EXTRACTED DATA -
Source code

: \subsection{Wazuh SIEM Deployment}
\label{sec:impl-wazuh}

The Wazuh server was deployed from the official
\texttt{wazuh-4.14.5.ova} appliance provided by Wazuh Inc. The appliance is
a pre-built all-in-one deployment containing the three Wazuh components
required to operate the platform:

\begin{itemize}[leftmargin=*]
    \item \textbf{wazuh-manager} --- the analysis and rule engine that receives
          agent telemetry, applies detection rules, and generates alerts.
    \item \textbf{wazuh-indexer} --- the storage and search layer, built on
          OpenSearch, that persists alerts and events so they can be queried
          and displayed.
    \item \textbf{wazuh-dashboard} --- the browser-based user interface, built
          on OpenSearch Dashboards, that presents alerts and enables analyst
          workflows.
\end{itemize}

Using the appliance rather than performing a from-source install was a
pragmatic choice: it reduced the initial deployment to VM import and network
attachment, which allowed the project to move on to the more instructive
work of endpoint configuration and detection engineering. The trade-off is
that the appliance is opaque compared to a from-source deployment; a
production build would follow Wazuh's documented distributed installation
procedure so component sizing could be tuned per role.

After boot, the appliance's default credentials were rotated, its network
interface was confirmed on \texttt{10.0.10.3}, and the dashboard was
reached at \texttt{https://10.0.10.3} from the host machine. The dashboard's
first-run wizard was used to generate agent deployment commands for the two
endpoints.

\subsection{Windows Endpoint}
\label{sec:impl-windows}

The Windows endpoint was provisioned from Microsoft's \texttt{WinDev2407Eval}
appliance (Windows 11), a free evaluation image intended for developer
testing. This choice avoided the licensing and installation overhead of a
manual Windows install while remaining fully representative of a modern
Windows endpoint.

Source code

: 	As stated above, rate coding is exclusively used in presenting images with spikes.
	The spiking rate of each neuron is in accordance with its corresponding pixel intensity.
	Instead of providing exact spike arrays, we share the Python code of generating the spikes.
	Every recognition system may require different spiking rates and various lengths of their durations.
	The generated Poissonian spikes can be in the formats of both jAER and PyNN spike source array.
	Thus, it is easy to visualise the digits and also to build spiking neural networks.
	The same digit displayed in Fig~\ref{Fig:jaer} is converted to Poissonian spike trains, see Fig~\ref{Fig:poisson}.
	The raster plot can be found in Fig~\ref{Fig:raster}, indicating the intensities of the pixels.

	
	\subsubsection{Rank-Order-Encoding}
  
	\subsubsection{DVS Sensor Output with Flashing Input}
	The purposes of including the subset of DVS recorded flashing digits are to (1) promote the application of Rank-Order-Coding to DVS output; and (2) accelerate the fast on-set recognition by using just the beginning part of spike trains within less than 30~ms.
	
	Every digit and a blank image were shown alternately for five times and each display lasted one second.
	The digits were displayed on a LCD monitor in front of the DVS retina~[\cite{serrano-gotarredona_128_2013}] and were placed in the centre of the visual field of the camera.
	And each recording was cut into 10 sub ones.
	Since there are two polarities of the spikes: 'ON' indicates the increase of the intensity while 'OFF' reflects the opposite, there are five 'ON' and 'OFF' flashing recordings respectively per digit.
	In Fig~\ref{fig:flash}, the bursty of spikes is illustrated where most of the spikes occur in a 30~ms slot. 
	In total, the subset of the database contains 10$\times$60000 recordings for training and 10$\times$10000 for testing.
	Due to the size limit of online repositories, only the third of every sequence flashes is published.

ASSIGNMENT -
Report the count of lines in the entries that contain "label". Nothing else should be given.

SOLUTION BELOW -
2